Greener is the former dean of Howard University School of Law. A brilliant lawyer and diplomat, Greener was a friend of Frederick Douglass and Booker T. Washington and overcame tremendous obstacles in this life. He was the son of a slave, left school at 14 and worked as a porter in a Boston hotel. He would later be assisted by white businessmen in applying to Harvard and eventually become the friend of U.S. Sen. Charles Sumner and President Ulysses Grant. In 1898, Greener was appointed by President McKinley as U.S. commercial agent at Vladivostok in Siberia. Greener would later leave his family and assume a common law marriage with a Japanese wife with whom he had three children.

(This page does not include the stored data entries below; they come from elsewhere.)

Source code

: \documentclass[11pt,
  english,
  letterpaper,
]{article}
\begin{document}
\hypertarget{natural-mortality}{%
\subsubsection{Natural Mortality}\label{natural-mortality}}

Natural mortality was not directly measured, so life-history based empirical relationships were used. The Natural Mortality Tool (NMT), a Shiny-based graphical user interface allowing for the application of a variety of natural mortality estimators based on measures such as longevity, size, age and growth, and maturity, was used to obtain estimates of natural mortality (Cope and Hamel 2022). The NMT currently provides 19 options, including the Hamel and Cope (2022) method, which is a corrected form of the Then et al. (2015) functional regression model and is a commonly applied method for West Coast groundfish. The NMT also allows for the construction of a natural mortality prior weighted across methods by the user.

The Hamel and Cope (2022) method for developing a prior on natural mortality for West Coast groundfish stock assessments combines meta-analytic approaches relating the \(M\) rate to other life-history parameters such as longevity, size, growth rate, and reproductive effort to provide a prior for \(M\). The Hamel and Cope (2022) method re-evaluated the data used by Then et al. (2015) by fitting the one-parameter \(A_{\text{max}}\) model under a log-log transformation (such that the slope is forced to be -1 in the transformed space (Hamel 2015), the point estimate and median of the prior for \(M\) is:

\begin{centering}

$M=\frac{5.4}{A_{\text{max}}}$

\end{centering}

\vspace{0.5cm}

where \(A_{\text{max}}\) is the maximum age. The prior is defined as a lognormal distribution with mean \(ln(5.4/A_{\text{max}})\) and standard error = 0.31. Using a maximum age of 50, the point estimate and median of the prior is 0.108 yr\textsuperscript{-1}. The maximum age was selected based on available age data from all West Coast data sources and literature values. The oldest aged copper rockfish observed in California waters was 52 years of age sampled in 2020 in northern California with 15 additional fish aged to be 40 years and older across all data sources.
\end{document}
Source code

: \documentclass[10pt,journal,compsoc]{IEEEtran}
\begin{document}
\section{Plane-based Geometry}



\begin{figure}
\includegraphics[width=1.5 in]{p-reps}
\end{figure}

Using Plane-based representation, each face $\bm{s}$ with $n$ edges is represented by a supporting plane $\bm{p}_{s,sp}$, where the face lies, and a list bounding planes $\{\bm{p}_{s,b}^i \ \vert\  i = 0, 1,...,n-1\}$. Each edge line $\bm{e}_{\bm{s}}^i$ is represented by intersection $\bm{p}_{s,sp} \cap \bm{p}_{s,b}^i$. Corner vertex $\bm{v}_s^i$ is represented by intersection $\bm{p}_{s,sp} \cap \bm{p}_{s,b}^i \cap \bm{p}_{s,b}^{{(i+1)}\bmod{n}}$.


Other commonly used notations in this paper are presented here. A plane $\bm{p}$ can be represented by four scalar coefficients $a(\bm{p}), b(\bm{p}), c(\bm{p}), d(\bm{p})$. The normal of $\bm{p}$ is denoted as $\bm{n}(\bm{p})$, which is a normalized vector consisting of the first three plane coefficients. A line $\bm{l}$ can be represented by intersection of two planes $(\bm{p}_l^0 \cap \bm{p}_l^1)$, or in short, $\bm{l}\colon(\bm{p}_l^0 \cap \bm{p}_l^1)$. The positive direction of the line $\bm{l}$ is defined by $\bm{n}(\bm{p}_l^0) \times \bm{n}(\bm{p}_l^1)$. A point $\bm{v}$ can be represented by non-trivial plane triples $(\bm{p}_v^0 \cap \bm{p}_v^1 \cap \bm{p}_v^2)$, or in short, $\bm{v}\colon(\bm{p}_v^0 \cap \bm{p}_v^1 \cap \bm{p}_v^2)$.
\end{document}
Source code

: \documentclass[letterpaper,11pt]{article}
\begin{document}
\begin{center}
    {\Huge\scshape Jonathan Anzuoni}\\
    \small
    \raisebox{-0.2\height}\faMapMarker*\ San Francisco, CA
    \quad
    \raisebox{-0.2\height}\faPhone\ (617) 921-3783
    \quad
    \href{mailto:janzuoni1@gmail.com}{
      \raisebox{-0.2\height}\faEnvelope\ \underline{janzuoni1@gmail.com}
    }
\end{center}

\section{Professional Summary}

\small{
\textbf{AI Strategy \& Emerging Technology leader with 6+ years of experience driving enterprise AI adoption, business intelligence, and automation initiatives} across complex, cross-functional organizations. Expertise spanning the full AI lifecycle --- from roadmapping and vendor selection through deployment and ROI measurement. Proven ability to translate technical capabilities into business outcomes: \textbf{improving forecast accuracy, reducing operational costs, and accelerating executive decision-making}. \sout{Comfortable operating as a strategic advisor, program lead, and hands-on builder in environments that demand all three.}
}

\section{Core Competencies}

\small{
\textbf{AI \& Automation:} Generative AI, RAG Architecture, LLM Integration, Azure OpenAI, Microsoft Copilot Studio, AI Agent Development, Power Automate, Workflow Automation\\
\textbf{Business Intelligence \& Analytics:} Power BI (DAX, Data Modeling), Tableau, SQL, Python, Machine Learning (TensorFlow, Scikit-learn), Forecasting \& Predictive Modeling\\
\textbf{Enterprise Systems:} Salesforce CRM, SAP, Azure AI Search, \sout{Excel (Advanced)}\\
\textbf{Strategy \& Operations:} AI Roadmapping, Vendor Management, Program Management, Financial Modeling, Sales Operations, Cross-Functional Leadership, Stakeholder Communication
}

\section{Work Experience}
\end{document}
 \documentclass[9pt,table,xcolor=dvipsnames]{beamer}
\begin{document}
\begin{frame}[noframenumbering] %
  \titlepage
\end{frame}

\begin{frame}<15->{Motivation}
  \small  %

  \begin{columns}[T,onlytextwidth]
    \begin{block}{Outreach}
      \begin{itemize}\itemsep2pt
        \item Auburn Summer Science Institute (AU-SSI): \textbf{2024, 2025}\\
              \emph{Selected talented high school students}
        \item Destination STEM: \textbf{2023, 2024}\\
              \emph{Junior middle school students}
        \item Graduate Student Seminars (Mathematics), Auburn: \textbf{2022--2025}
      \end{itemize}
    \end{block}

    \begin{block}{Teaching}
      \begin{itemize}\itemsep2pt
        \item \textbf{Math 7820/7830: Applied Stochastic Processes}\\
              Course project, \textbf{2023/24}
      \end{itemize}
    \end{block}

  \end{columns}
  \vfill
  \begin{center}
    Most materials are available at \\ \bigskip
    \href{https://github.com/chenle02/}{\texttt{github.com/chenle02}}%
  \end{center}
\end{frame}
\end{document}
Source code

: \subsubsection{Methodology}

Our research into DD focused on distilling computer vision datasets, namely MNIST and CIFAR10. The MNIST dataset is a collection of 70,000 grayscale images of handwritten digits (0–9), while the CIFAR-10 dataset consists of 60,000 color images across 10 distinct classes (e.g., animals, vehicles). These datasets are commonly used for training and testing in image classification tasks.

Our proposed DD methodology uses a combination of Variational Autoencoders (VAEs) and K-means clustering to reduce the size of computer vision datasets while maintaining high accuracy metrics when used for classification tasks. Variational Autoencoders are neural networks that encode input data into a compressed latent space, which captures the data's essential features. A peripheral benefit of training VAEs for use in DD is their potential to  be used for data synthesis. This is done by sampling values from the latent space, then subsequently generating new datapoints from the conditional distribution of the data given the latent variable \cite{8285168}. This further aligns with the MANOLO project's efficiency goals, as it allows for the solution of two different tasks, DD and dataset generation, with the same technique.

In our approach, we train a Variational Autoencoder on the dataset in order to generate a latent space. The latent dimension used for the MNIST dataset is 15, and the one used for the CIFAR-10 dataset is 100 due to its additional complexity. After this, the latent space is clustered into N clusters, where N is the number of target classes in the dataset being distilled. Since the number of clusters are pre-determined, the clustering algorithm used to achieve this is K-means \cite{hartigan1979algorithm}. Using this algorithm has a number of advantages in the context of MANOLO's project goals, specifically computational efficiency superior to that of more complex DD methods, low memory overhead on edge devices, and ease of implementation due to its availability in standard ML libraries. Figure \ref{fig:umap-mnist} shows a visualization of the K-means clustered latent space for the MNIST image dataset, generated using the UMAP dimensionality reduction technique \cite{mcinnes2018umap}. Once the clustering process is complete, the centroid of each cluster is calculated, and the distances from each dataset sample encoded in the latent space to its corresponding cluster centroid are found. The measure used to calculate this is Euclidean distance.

In 1905, he retired from the Foreign Service lived with cousins in Chicago from 1909 until his death in 1922. Presumably, this trunk with his papers never left Chicago after his death and was not found until the house was being demolished in 2013.
Lawyer, scholar, diplomat. That was quite a legacy . . . until of course a critical record of that legacy fell into the hands of Rufus McDonald.
McDonald insisted that he wants his piece of the action and was willing to torch history rather than allow the documents to be preserved at less of a profit to him.
[Update: this morning, McDonald says that he is probably not going to burn the papers and explained that he was just upset. That is a curious defense since many of us get upset but there remains a bit of space between that mood and announcing an intention to burn historic documents].